### What you are asked to do
Looking at the entries below, how many lines include the word "Redirect"? Answer with the number alone.

### Records for this exercise
-- Opening Marker --
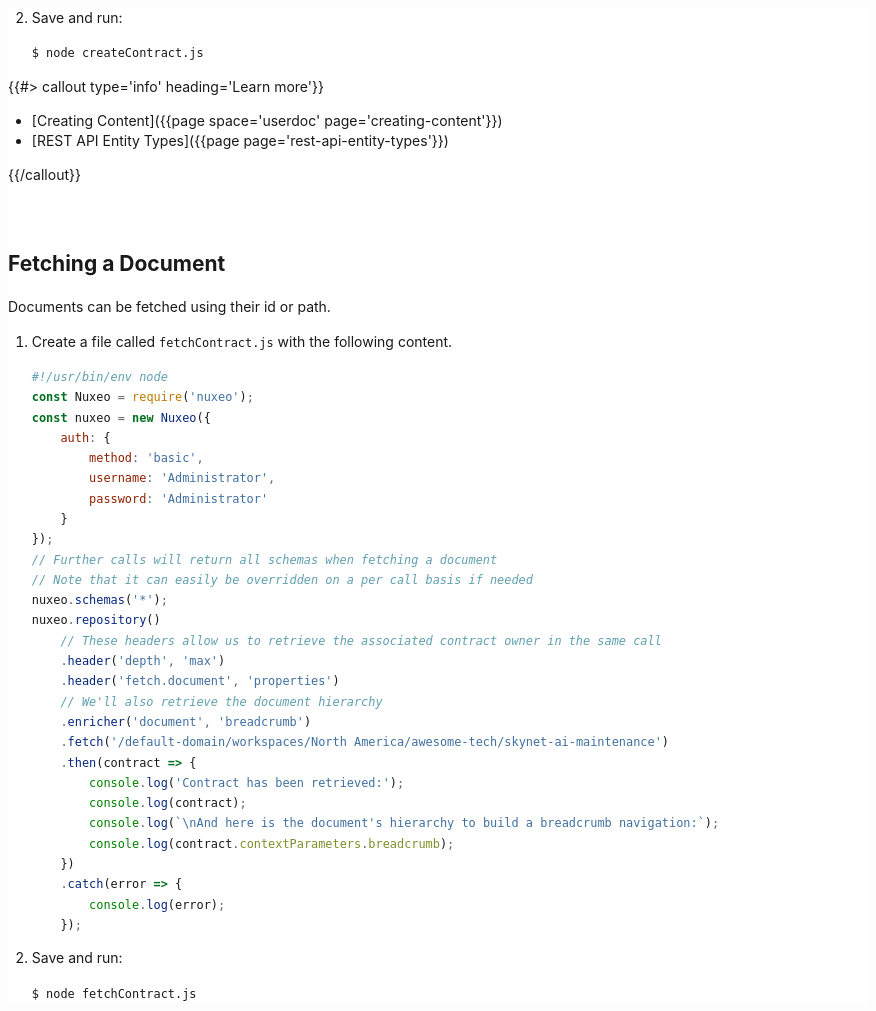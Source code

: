 2.  Save and run:

    ```
    $ node createContract.js
    ```

{{#> callout type='info' heading='Learn more'}}

*   [Creating Content]({{page space='userdoc' page='creating-content'}})
*   [REST API Entity Types]({{page page='rest-api-entity-types'}})

{{/callout}}

&nbsp;

## Fetching a Document

Documents can be fetched using their id or path.

1.  Create a file called `fetchContract.js` with the following content.

    ```js
    #!/usr/bin/env node
    const Nuxeo = require('nuxeo');
    const nuxeo = new Nuxeo({
        auth: {
            method: 'basic',
            username: 'Administrator',
            password: 'Administrator'
        }
    });
    // Further calls will return all schemas when fetching a document
    // Note that it can easily be overridden on a per call basis if needed
    nuxeo.schemas('*');
    nuxeo.repository()
        // These headers allow us to retrieve the associated contract owner in the same call
        .header('depth', 'max')
        .header('fetch.document', 'properties')
        // We'll also retrieve the document hierarchy
        .enricher('document', 'breadcrumb')
        .fetch('/default-domain/workspaces/North America/awesome-tech/skynet-ai-maintenance')
        .then(contract => {
            console.log('Contract has been retrieved:');
            console.log(contract);
            console.log(`\nAnd here is the document's hierarchy to build a breadcrumb navigation:`);
            console.log(contract.contextParameters.breadcrumb);
        })
        .catch(error => {
            console.log(error);
        });
    ```

2.  Save and run:

    ```
    $ node fetchContract.js
    ```
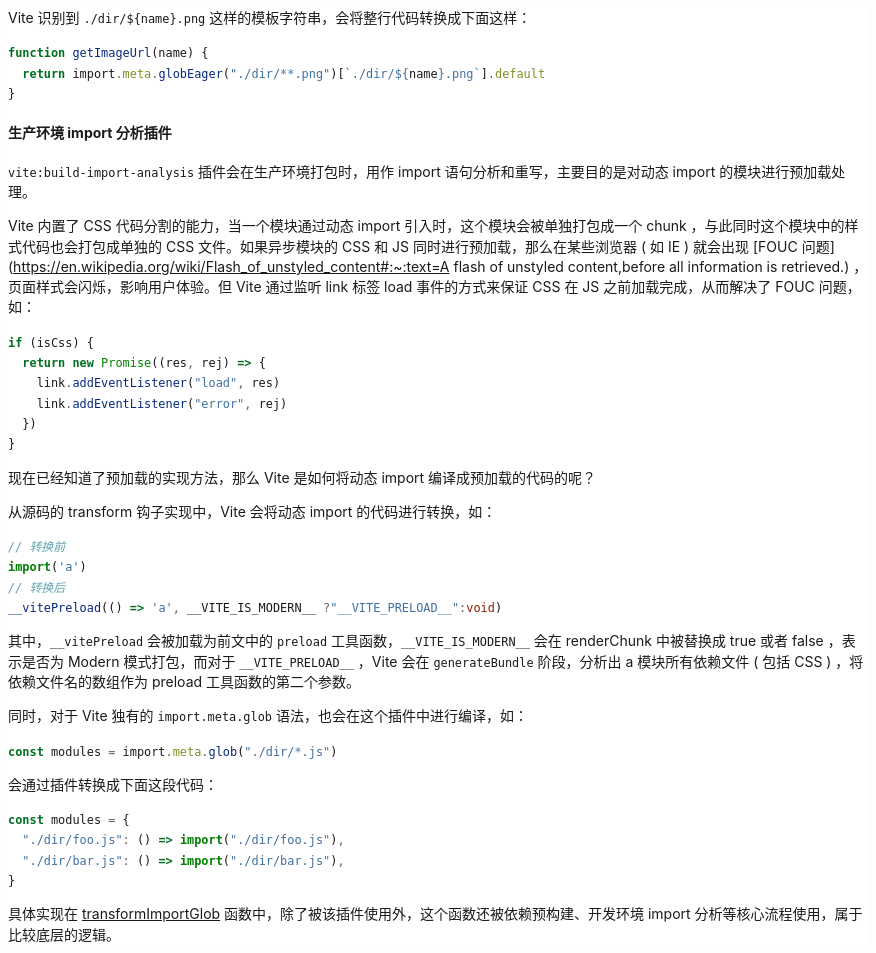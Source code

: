 Vite 识别到 `./dir/${name}.png` 这样的模板字符串，会将整行代码转换成下面这样：

```ts
function getImageUrl(name) {
  return import.meta.globEager("./dir/**.png")[`./dir/${name}.png`].default
}
```

#### 生产环境 import 分析插件

`vite:build-import-analysis` 插件会在生产环境打包时，用作 import 语句分析和重写，主要目的是对动态 import 的模块进行预加载处理。

Vite 内置了 CSS 代码分割的能力，当一个模块通过动态 import 引入时，这个模块会被单独打包成一个 chunk ，与此同时这个模块中的样式代码也会打包成单独的 CSS 文件。如果异步模块的 CSS 和 JS 同时进行预加载，那么在某些浏览器 ( 如 IE ) 就会出现 [FOUC 问题](https://en.wikipedia.org/wiki/Flash_of_unstyled_content#:~:text=A flash of unstyled content,before all information is retrieved.) ，页面样式会闪烁，影响用户体验。但 Vite 通过监听 link 标签 load 事件的方式来保证 CSS 在 JS 之前加载完成，从而解决了 FOUC 问题，如：

```ts
if (isCss) {
  return new Promise((res, rej) => {
    link.addEventListener("load", res)
    link.addEventListener("error", rej)
  })
}
```

现在已经知道了预加载的实现方法，那么 Vite 是如何将动态 import 编译成预加载的代码的呢？

从源码的 transform 钩子实现中，Vite 会将动态 import 的代码进行转换，如：

```ts
// 转换前
import('a')
// 转换后
__vitePreload(() => 'a', __VITE_IS_MODERN__ ?"__VITE_PRELOAD__":void)
```

其中，`__vitePreload` 会被加载为前文中的 `preload` 工具函数，`__VITE_IS_MODERN__` 会在 renderChunk 中被替换成 true 或者 false ，表示是否为 Modern 模式打包，而对于 `__VITE_PRELOAD__` ，Vite 会在 `generateBundle` 阶段，分析出 a 模块所有依赖文件 ( 包括 CSS ) ，将依赖文件名的数组作为 preload 工具函数的第二个参数。

同时，对于 Vite 独有的 `import.meta.glob` 语法，也会在这个插件中进行编译，如：

```ts
const modules = import.meta.glob("./dir/*.js")
```

会通过插件转换成下面这段代码：

```ts
const modules = {
  "./dir/foo.js": () => import("./dir/foo.js"),
  "./dir/bar.js": () => import("./dir/bar.js"),
}
```

具体实现在 [transformImportGlob](https://github.com/vitejs/vite/blob/075128a8dd0a2680540179dad2277a797f793199/packages/vite/src/node/importGlob.ts#L11) 函数中，除了被该插件使用外，这个函数还被依赖预构建、开发环境 import 分析等核心流程使用，属于比较底层的逻辑。
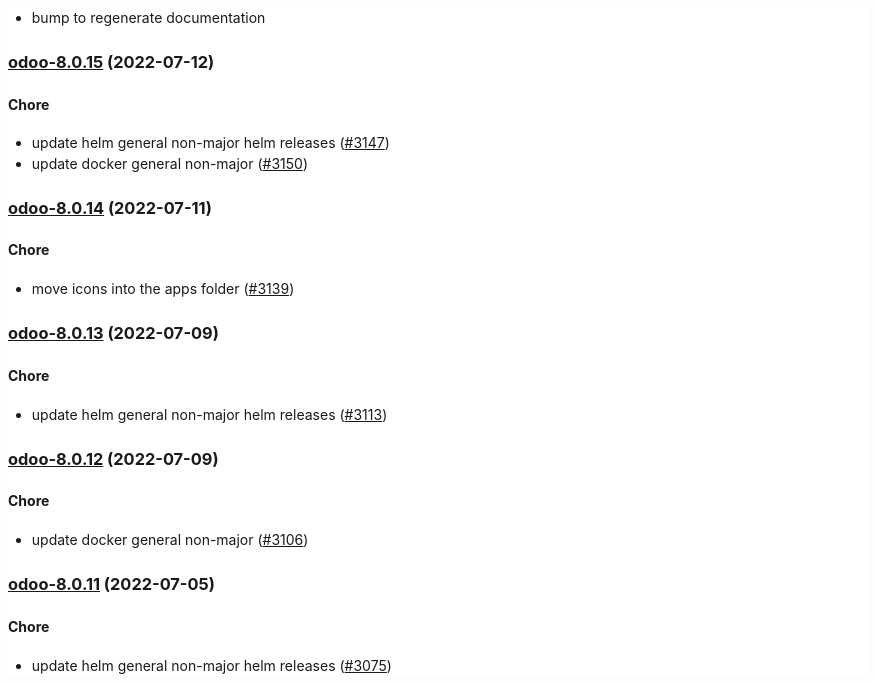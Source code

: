 - bump to regenerate documentation



<a name="odoo-8.0.15"></a>
### [odoo-8.0.15](https://github.com/truecharts/apps/compare/odoo-8.0.14...odoo-8.0.15) (2022-07-12)

#### Chore

* update helm general non-major helm releases ([#3147](https://github.com/truecharts/apps/issues/3147))
* update docker general non-major ([#3150](https://github.com/truecharts/apps/issues/3150))



<a name="odoo-8.0.14"></a>
### [odoo-8.0.14](https://github.com/truecharts/apps/compare/odoo-8.0.13...odoo-8.0.14) (2022-07-11)

#### Chore

* move icons into the apps folder ([#3139](https://github.com/truecharts/apps/issues/3139))



<a name="odoo-8.0.13"></a>
### [odoo-8.0.13](https://github.com/truecharts/apps/compare/odoo-8.0.12...odoo-8.0.13) (2022-07-09)

#### Chore

* update helm general non-major helm releases ([#3113](https://github.com/truecharts/apps/issues/3113))



<a name="odoo-8.0.12"></a>
### [odoo-8.0.12](https://github.com/truecharts/apps/compare/odoo-8.0.11...odoo-8.0.12) (2022-07-09)

#### Chore

* update docker general non-major ([#3106](https://github.com/truecharts/apps/issues/3106))



<a name="odoo-8.0.11"></a>
### [odoo-8.0.11](https://github.com/truecharts/apps/compare/odoo-8.0.10...odoo-8.0.11) (2022-07-05)

#### Chore

* update helm general non-major helm releases ([#3075](https://github.com/truecharts/apps/issues/3075))


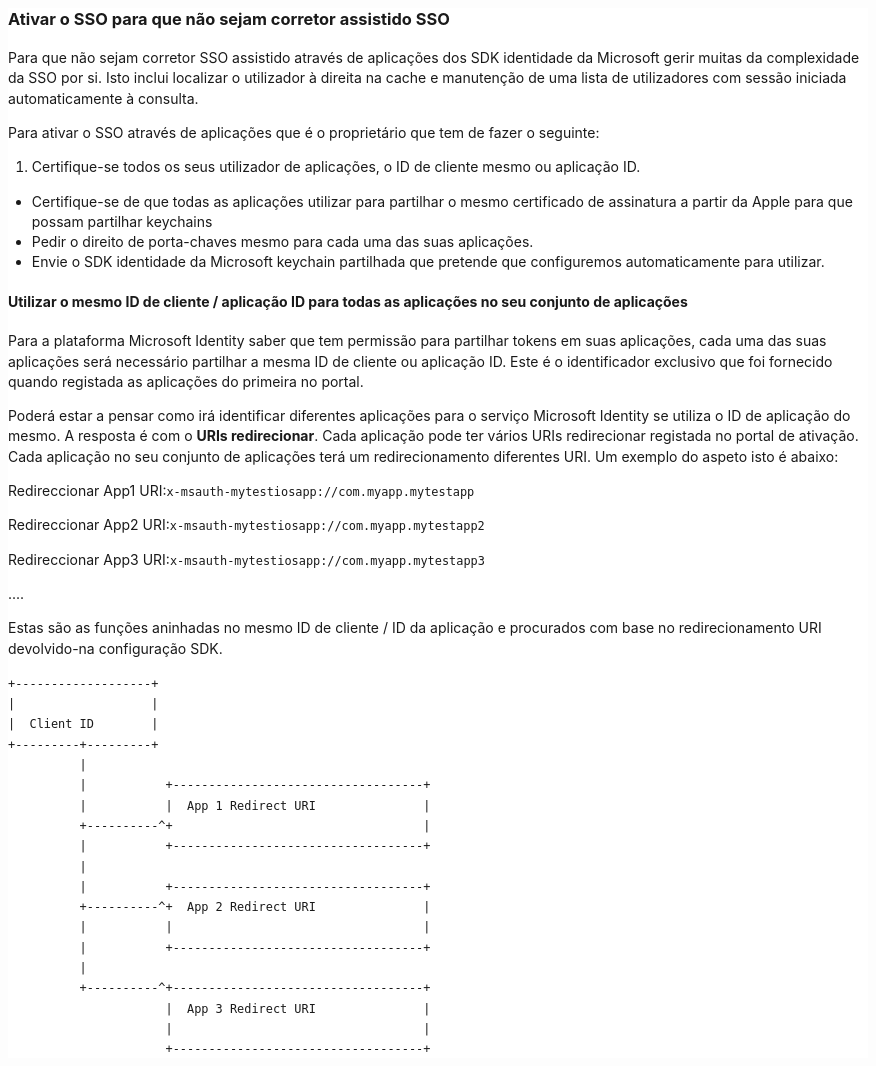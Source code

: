 ### <a name="turning-on-sso-for-non-broker-assisted-sso"></a>Ativar o SSO para que não sejam corretor assistido SSO

Para que não sejam corretor SSO assistido através de aplicações dos SDK identidade da Microsoft gerir muitas da complexidade da SSO por si. Isto inclui localizar o utilizador à direita na cache e manutenção de uma lista de utilizadores com sessão iniciada automaticamente à consulta.

Para ativar o SSO através de aplicações que é o proprietário que tem de fazer o seguinte:

1. Certifique-se todos os seus utilizador de aplicações, o ID de cliente mesmo ou aplicação ID.
* Certifique-se de que todas as aplicações utilizar para partilhar o mesmo certificado de assinatura a partir da Apple para que possam partilhar keychains
* Pedir o direito de porta-chaves mesmo para cada uma das suas aplicações.
* Envie o SDK identidade da Microsoft keychain partilhada que pretende que configuremos automaticamente para utilizar.

#### <a name="using-the-same-client-id--application-id-for-all-the-applications-in-your-suite-of-apps"></a>Utilizar o mesmo ID de cliente / aplicação ID para todas as aplicações no seu conjunto de aplicações

Para a plataforma Microsoft Identity saber que tem permissão para partilhar tokens em suas aplicações, cada uma das suas aplicações será necessário partilhar a mesma ID de cliente ou aplicação ID. Este é o identificador exclusivo que foi fornecido quando registada as aplicações do primeira no portal.

Poderá estar a pensar como irá identificar diferentes aplicações para o serviço Microsoft Identity se utiliza o ID de aplicação do mesmo. A resposta é com o **URIs redirecionar**. Cada aplicação pode ter vários URIs redirecionar registada no portal de ativação. Cada aplicação no seu conjunto de aplicações terá um redirecionamento diferentes URI. Um exemplo do aspeto isto é abaixo:

Redireccionar App1 URI:`x-msauth-mytestiosapp://com.myapp.mytestapp`

Redireccionar App2 URI:`x-msauth-mytestiosapp://com.myapp.mytestapp2`

Redireccionar App3 URI:`x-msauth-mytestiosapp://com.myapp.mytestapp3`

....

Estas são as funções aninhadas no mesmo ID de cliente / ID da aplicação e procurados com base no redirecionamento URI devolvido-na configuração SDK.

```
+-------------------+
|                   |
|  Client ID        |
+---------+---------+
          |
          |           +-----------------------------------+
          |           |  App 1 Redirect URI               |
          +----------^+                                   |
          |           +-----------------------------------+
          |
          |           +-----------------------------------+
          +----------^+  App 2 Redirect URI               |
          |           |                                   |
          |           +-----------------------------------+
          |
          +----------^+-----------------------------------+
                      |  App 3 Redirect URI               |
                      |                                   |
                      +-----------------------------------+

```
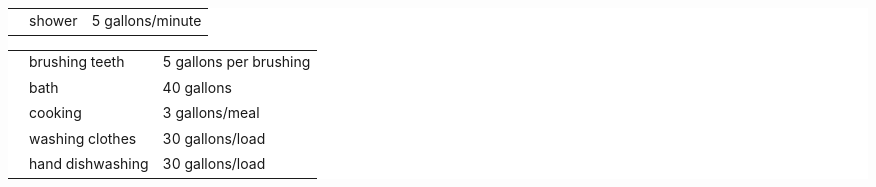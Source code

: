 </td>
</tr>
</table>
<table border="0">
<tr>
<td>
</td>
<td>
shower
</td>
<td>
5 gallons/minute
</td>
</tr>
</table>
<table border="0">
<tr>
<td>
</td>
<td>
brushing teeth
</td>
<td>
5 gallons per brushing
</td>
</tr>
<tr>
<td>
</td>
<td>
bath
</td>
<td>
40 gallons
</td>
</tr>
<tr>
<td>
</td>
<td>
cooking
</td>
<td>
3 gallons/meal
</td>
</tr>
<tr>
<td>
</td>
<td>
washing clothes
</td>
<td>
30 gallons/load
</td>
</tr>
<tr>
<td>
</td>
<td>
hand dishwashing
</td>
<td>
30 gallons/load
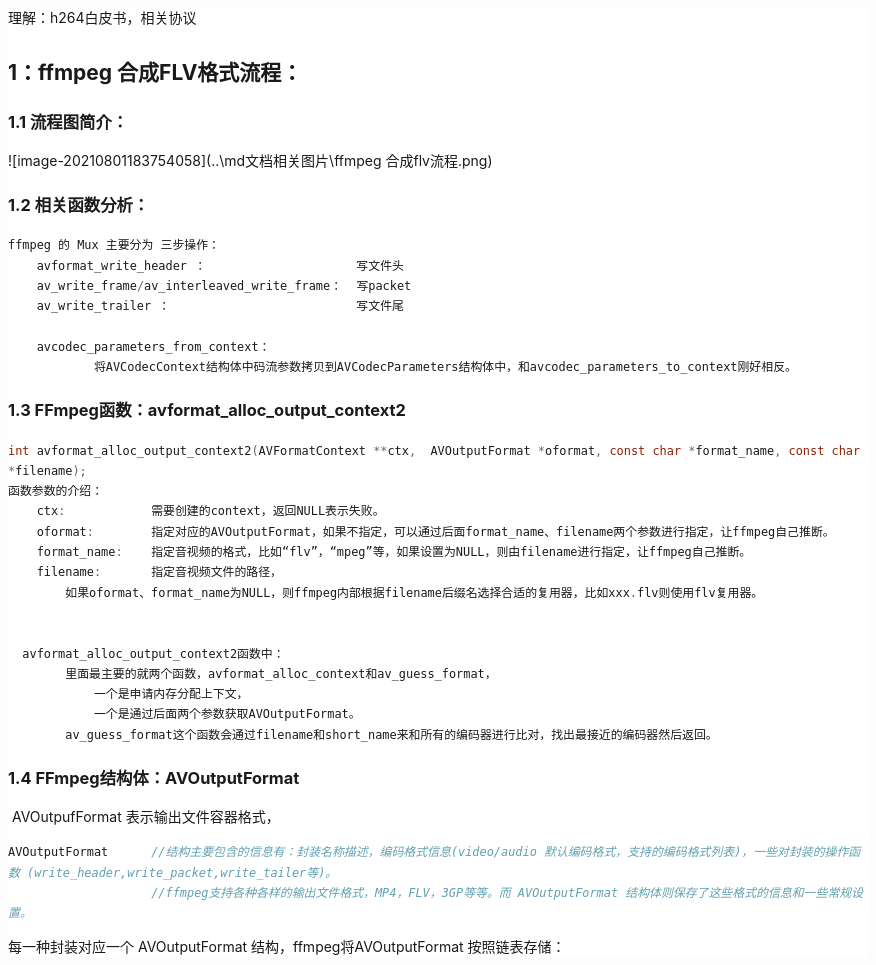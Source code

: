 理解：h264白皮书，相关协议



## 1：ffmpeg 合成FLV格式流程：

### 1.1 流程图简介：

![image-20210801183754058](..\md文档相关图片\ffmpeg 合成flv流程.png)

### 1.2 相关函数分析：

```c
ffmpeg 的 Mux 主要分为 三步操作：
	avformat_write_header ： 					写⽂件头
	av_write_frame/av_interleaved_write_frame： 	写packet
	av_write_trailer ： 							写⽂件尾
    
    avcodec_parameters_from_context：
    		将AVCodecContext结构体中码流参数拷⻉到AVCodecParameters结构体中，和avcodec_parameters_to_context刚好相反。
```

### 1.3 FFmpeg函数：avformat_alloc_output_context2

```c
int avformat_alloc_output_context2(AVFormatContext **ctx,  AVOutputFormat *oformat, const char *format_name, const char *filename);
函数参数的介绍：
	ctx:			需要创建的context，返回NULL表示失败。
	oformat:		指定对应的AVOutputFormat，如果不指定，可以通过后⾯format_name、filename两个参数进⾏指定，让ffmpeg⾃⼰推断。
	format_name: 	指定⾳视频的格式，⽐如“flv”，“mpeg”等，如果设置为NULL，则由filename进⾏指定，让ffmpeg⾃⼰推断。
	filename: 		指定⾳视频⽂件的路径，
		如果oformat、format_name为NULL，则ffmpeg内部根据filename后缀名选择合适的复⽤器，⽐如xxx.flv则使⽤flv复⽤器。
        
        
  avformat_alloc_output_context2函数中：
        ⾥⾯最主要的就两个函数，avformat_alloc_context和av_guess_format，
        	⼀个是申请内存分配上下⽂，
        	⼀个是通过后⾯两个参数获取AVOutputFormat。
		av_guess_format这个函数会通过filename和short_name来和所有的编码器进⾏⽐对，找出最接近的编码器然后返回。
```

### 1.4 FFmpeg结构体：AVOutputFormat

​		AVOutpufFormat		表示输出⽂件容器格式，

```c
AVOutputFormat 		//结构主要包含的信息有：封装名称描述，编码格式信息(video/audio 默认编码格式，⽀持的编码格式列表)，⼀些对封装的操作函数 (write_header,write_packet,write_tailer等)。
 					//ffmpeg⽀持各种各样的输出⽂件格式，MP4，FLV，3GP等等。⽽ AVOutputFormat 结构体则保存了这些格式的信息和⼀些常规设置。
```

每⼀种封装对应⼀个 AVOutputFormat 结构，ffmpeg将AVOutputFormat 按照链表存储：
-- Closing Marker --
### Output for this exercise
3